-- TASK TO COMPLETE --
Find the lines of data that contain the string "command", then list them.

Collected data:
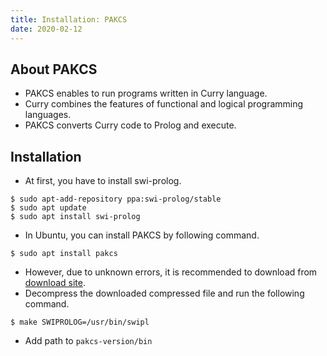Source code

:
 ```yaml
---
title: Installation: PAKCS
date: 2020-02-12
---
```


## About PAKCS
- PAKCS enables to run programs written in Curry language.
- Curry combines the features of functional and logical programming languages.
- PAKCS converts Curry code to Prolog and execute.

## Installation
- At first, you have to install swi-prolog.

```
$ sudo apt-add-repository ppa:swi-prolog/stable
$ sudo apt update
$ sudo apt install swi-prolog
```

- In Ubuntu, you can install PAKCS by following command.

```
$ sudo apt install pakcs
```

- However, due to unknown errors, it is recommended to download from [download site](https://www.informatik.uni-kiel.de/~pakcs/download.html).
- Decompress the downloaded compressed file and run the following command.

```
$ make SWIPROLOG=/usr/bin/swipl
```

- Add path to `pakcs-version/bin`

-- ANSWER SECTION --
- In Ubuntu, you can install PAKCS by following command.
- Decompress the downloaded compressed file and run the following command.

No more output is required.